• August 20, 2024
  • Caitlin Hoyland
  • 0

In 2015, former UK Shadow Immigration Minister, Chris Bryant, proclaimed that asylum cases for Sexual Orientation and Gender Identity (SOGI) people will ‘always be messy’. A mess, Ahmed (2020) explains, can be a queer map that traces obscure journeys to reveal things that have been concealed from mainstream attention. She continues by arguing that a complaint is a type of queer map whereby a complaint is an attempt by an individual to find a sense of belonging in an environment hostile to their presence (Ahmed, 2021). A hostile environment includes the one engineered by the UK government to make life as irregular and difficult as possible for “illegal immigrants”. Byrant’s comment therefore invites queer critique of, and a complaint against, the asylum process for SOGI refugees. In a complaint against the treatment of SOGI refugees, particularly in the UK, this essay “maps” the queer journey of a SOGI refugee, turning first to the colonial past, then to the neo-colonial present, and finally towards a decolonial future. Whilst this format ostensibly follows a linear, colonial temporality, queer theory assures disaffiliation with colonial logics including universalism, temporality, and hegemonic power (Giametta date; Rao, 2020). Using queer theory to understand the causes of the oppressive systems that displace queer peoples today calls for an asylum process that accepts and affirms the plurality of ways of being, and to aspire for a world in which everyone belongs.

Queer in Colonialism 

Sixty-seven countries across the world, criminalise private, consensual same-sex sexual activity (Human Dignity Trust [HDT], n.d.), leaving queer people in these countries a choice of either forever performing a heterosexual identity or fleeing to a country where LGBT+ rights are honoured. However, failure to acknowledge the historical causes of today’s anti-queer oppression feeds the misapprehension that SOGI refugees are ahistorical beings escaping monolithically homophobic countries to find liberty in the LGBT+ positive West (Jordan, 2011). Thankfully, a growing body of postcolonial scholarship is connecting the homophobia and transphobia experienced across the world today to the history of colonialism, thus linking SOGI refugeeness to colonialism (see: Narrain, 2004; Najambadi, 2005; Hoad, 2007). Colonialism was a totalising system of domination that institutionalised oppressive systems, including homophobia and transphobia, to allow the West to syphon off wealth and knowledge created by colonized peoples, and establish a world order in which Western ways and white people were/are believed to be supreme (Quijano, 2000). It was Western Christianity, with its disapprobation towards non-reproductive sex (Salzman, 2012); capitalism, with its reliance on the reproduction of the labour force (Federici, 2004); and colonialism, with its belief in European supremacy, that put non-heterosexual and non-cisgender identities ‘under duress’ and created a world order defined by white supremacy and heteropatriarchy (Rao, 2020: p. 14).
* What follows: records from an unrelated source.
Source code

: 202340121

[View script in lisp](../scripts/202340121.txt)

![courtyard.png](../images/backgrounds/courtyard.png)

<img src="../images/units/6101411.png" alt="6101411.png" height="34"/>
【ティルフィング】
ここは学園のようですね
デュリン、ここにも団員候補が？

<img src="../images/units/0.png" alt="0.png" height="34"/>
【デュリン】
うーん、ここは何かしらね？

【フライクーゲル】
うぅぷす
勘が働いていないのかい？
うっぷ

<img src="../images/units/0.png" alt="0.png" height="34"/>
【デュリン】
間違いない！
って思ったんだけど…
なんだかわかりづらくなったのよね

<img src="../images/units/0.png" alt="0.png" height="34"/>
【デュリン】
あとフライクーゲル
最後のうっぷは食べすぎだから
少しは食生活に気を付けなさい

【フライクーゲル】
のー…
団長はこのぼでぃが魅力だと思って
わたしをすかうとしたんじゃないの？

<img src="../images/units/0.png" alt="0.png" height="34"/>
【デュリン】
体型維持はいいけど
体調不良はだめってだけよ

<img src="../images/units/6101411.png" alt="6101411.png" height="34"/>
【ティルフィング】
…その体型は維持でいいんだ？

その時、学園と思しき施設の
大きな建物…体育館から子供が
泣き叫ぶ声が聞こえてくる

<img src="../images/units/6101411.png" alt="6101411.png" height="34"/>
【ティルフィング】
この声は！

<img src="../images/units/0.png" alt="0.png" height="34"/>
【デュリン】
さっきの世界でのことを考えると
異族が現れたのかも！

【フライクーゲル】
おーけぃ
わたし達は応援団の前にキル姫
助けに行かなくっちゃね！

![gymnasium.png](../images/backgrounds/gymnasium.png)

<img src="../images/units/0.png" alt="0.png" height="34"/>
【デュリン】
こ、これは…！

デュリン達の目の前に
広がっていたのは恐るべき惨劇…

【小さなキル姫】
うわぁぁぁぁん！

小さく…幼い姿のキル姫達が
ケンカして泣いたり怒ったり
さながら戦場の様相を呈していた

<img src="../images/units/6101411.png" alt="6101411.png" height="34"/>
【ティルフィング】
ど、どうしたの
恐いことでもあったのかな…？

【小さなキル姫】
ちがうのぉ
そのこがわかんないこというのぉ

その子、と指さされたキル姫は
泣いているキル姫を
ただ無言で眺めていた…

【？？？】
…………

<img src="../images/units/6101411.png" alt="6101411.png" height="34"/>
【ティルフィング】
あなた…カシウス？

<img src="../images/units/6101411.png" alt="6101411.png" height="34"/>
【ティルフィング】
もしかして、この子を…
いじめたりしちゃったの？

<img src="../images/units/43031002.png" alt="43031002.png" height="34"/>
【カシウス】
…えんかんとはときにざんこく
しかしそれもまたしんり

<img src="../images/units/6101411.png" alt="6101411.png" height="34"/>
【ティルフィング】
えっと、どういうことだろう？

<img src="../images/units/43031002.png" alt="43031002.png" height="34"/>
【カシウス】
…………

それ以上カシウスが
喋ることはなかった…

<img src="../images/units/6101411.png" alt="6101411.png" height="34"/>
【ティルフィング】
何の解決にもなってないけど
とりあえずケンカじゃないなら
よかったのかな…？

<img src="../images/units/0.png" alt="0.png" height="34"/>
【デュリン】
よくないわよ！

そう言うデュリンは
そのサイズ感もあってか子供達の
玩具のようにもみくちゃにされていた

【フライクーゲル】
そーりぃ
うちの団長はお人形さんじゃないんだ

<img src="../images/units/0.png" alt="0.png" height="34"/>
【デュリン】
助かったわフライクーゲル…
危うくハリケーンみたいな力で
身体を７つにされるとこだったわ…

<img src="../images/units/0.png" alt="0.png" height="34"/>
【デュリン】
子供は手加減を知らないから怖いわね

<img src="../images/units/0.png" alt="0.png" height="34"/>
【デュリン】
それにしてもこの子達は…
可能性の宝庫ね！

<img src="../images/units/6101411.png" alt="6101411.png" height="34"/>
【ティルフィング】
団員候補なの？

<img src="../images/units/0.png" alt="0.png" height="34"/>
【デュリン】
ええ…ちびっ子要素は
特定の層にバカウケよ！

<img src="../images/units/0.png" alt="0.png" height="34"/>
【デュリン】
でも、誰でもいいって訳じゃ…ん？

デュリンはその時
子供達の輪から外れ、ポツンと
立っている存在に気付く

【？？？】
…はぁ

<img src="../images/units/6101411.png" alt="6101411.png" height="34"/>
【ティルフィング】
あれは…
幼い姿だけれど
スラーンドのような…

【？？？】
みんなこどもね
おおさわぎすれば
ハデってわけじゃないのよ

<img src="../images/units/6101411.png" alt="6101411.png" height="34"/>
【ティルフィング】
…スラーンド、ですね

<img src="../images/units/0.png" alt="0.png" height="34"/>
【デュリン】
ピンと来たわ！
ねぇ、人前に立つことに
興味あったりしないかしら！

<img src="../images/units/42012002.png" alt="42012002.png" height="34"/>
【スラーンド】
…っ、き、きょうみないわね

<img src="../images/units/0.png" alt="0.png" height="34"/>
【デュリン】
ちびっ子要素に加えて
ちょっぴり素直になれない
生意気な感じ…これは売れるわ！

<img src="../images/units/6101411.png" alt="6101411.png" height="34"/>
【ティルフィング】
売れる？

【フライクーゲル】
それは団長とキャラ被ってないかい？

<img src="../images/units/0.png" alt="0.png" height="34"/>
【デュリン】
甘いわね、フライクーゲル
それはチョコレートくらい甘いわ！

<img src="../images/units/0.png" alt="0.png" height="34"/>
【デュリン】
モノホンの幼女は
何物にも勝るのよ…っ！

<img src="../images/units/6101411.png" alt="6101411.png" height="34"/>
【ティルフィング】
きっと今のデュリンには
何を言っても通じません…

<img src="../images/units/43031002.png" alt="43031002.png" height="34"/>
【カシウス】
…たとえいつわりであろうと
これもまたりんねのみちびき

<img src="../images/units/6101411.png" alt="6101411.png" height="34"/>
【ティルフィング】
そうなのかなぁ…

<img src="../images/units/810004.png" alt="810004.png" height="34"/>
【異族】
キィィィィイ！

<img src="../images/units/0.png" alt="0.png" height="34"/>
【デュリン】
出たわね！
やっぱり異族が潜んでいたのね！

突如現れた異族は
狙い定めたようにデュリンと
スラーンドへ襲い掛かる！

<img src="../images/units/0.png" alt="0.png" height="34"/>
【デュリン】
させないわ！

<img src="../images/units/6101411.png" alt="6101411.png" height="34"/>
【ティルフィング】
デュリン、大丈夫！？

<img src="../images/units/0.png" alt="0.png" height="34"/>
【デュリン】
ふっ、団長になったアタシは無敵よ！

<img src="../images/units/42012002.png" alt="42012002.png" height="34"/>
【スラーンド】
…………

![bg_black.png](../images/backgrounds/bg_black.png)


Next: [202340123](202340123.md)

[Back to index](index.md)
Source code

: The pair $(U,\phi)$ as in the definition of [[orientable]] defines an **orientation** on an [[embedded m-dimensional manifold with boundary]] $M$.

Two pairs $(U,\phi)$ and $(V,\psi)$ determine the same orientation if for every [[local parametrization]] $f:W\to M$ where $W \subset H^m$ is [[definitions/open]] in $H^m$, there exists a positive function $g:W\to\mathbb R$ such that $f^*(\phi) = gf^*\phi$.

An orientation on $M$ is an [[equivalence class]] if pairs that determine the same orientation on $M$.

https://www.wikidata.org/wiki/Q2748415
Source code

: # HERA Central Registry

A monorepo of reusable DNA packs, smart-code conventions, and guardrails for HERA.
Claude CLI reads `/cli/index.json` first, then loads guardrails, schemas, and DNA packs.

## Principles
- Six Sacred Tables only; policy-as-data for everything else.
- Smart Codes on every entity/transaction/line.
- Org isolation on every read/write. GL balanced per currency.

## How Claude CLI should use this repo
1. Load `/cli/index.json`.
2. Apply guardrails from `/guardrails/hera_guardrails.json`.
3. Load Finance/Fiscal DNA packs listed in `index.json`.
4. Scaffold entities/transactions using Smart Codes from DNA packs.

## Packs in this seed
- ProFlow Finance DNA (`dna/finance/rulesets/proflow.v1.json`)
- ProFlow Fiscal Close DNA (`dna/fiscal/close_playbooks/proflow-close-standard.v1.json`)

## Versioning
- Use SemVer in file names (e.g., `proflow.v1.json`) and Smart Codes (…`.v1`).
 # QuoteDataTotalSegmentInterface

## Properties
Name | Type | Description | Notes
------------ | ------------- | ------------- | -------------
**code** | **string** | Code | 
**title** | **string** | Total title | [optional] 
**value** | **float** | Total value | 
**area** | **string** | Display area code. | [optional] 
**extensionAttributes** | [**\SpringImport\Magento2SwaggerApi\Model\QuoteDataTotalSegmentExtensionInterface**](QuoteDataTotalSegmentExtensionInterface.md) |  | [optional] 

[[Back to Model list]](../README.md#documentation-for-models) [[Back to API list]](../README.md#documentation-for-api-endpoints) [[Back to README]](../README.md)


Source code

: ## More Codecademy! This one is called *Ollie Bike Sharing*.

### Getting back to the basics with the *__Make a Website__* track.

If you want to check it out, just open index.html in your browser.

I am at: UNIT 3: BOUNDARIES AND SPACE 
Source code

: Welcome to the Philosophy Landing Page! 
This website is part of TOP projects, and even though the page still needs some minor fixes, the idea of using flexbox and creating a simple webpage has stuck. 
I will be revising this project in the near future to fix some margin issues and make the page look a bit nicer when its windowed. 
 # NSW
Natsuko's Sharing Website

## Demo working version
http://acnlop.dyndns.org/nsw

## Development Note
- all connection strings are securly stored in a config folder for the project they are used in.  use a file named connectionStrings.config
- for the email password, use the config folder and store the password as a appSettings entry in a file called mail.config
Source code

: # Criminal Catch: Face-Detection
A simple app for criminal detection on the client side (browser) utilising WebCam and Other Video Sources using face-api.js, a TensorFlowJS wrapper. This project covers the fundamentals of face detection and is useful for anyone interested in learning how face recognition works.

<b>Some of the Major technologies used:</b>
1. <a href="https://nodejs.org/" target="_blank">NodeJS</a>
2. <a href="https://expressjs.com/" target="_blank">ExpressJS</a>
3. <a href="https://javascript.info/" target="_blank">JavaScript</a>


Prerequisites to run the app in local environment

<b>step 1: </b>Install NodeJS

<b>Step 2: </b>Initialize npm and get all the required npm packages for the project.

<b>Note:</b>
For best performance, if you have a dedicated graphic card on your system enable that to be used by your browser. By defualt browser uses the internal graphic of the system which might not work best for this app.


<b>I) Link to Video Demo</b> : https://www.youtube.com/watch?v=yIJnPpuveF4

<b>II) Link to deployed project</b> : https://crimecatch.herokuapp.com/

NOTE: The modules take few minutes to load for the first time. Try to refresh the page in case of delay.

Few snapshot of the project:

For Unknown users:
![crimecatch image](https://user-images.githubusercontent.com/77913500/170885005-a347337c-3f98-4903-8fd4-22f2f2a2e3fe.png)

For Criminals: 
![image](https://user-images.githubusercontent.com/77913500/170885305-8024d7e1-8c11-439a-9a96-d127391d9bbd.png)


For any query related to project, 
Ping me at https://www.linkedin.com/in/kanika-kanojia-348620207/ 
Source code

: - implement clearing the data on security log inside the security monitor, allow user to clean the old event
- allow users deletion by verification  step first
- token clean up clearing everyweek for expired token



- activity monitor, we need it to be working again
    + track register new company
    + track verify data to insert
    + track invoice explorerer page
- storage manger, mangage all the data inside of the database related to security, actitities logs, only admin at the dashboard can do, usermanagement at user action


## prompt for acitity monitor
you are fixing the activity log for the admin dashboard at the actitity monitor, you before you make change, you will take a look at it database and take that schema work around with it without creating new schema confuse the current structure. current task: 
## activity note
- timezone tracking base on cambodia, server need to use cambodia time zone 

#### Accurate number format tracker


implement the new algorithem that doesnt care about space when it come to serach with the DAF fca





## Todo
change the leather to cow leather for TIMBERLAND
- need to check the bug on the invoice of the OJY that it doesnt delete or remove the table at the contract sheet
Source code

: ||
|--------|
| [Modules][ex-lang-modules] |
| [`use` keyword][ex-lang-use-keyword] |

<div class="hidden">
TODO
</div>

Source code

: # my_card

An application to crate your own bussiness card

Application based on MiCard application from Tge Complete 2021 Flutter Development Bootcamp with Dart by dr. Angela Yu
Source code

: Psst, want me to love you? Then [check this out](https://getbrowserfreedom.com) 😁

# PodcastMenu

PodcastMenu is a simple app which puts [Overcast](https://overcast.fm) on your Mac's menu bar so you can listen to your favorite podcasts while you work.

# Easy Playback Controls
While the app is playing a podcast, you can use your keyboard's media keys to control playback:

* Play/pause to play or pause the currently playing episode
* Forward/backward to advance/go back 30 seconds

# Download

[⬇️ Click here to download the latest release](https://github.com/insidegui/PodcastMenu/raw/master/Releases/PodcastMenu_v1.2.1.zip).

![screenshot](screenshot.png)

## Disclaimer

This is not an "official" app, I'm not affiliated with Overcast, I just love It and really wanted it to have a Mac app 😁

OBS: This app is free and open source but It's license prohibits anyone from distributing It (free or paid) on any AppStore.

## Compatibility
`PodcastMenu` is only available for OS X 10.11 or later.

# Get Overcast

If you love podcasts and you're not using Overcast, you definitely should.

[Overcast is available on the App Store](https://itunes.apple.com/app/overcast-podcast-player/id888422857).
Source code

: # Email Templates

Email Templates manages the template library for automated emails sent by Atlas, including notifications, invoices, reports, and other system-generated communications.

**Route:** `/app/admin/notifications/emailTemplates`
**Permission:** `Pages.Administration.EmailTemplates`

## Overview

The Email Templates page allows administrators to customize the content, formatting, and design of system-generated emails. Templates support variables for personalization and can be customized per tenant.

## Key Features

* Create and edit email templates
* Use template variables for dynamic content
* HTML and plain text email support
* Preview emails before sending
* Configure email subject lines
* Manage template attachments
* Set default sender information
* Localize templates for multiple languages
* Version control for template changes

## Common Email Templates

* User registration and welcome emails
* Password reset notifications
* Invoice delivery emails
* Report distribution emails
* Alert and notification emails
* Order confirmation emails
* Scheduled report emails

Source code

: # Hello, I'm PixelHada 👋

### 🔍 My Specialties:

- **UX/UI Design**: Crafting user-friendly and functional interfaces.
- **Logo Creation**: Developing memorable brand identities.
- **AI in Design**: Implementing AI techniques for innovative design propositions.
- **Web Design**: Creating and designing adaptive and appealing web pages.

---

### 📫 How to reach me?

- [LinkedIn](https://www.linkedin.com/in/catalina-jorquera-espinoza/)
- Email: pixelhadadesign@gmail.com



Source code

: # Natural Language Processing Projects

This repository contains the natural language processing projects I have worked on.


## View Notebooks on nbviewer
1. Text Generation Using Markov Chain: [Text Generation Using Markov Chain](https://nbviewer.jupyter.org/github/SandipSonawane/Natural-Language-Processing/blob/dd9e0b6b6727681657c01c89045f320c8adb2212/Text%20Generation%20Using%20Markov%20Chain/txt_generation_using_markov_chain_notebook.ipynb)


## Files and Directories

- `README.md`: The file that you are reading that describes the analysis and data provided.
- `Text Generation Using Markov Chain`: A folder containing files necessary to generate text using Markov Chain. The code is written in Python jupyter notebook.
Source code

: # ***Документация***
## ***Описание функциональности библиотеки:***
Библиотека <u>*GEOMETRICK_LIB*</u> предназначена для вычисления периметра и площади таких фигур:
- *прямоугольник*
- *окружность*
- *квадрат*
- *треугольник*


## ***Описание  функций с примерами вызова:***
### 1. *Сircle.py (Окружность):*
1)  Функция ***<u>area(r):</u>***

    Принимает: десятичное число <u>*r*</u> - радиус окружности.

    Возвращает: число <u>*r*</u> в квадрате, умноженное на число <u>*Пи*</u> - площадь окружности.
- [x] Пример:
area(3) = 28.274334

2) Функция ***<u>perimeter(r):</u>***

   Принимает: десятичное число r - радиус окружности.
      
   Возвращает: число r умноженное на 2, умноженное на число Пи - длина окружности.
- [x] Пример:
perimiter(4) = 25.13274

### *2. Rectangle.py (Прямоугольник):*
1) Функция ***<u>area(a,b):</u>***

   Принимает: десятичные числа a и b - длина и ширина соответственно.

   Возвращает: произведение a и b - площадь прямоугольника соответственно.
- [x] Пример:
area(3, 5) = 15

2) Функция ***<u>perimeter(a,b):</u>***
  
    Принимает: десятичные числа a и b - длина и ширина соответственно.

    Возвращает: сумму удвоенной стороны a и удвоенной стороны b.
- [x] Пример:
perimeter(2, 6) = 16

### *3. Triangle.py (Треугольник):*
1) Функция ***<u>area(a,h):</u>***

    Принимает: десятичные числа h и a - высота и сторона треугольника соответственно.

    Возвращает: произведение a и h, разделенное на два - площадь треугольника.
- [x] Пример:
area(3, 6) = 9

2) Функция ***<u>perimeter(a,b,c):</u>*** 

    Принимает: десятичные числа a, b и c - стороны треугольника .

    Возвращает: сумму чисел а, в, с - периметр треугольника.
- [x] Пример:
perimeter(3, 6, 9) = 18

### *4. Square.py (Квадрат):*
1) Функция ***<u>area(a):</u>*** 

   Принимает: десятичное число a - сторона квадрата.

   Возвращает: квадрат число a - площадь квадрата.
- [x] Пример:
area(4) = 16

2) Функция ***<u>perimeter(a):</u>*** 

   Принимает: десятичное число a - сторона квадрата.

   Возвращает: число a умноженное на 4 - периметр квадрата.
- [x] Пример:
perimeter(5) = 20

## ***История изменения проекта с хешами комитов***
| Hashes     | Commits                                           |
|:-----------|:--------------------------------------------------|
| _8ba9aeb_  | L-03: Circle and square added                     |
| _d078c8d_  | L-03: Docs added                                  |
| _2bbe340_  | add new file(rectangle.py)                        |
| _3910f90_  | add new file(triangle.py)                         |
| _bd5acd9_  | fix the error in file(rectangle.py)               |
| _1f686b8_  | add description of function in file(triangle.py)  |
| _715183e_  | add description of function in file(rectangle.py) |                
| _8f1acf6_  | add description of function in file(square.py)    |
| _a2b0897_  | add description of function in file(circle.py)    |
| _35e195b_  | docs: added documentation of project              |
 The object of colonisation, or the “white man’s burden”, was to “heterosexualize” (Alexander, 2005) colonies by restructuring their societies to follow the European model (Thomas, 2007). Simply, what would hundreds of years later displace thousands of queer people from their homes as SOGI refugees, started as a colonial mission to assimilate the world, and its entire population, into a hegemonic, straight time known as “modernity” (Rao, 2020), whereby human development was understood as a linear, temporal trajectory headed by Europe (Warner, 1991). By subsuming the world into a singular “way of being”, colonialism displaced and destroyed peoples, identities, and entire cultures that did not “fit” the European model. Therefore, colonial rule included the persecution of queerness not only as a means to control bodies but also to control entire nations by dictating who should live and how life should be lived; and this continues to define the lives of queer peoples around the world to this day (Najambadi, 2005). 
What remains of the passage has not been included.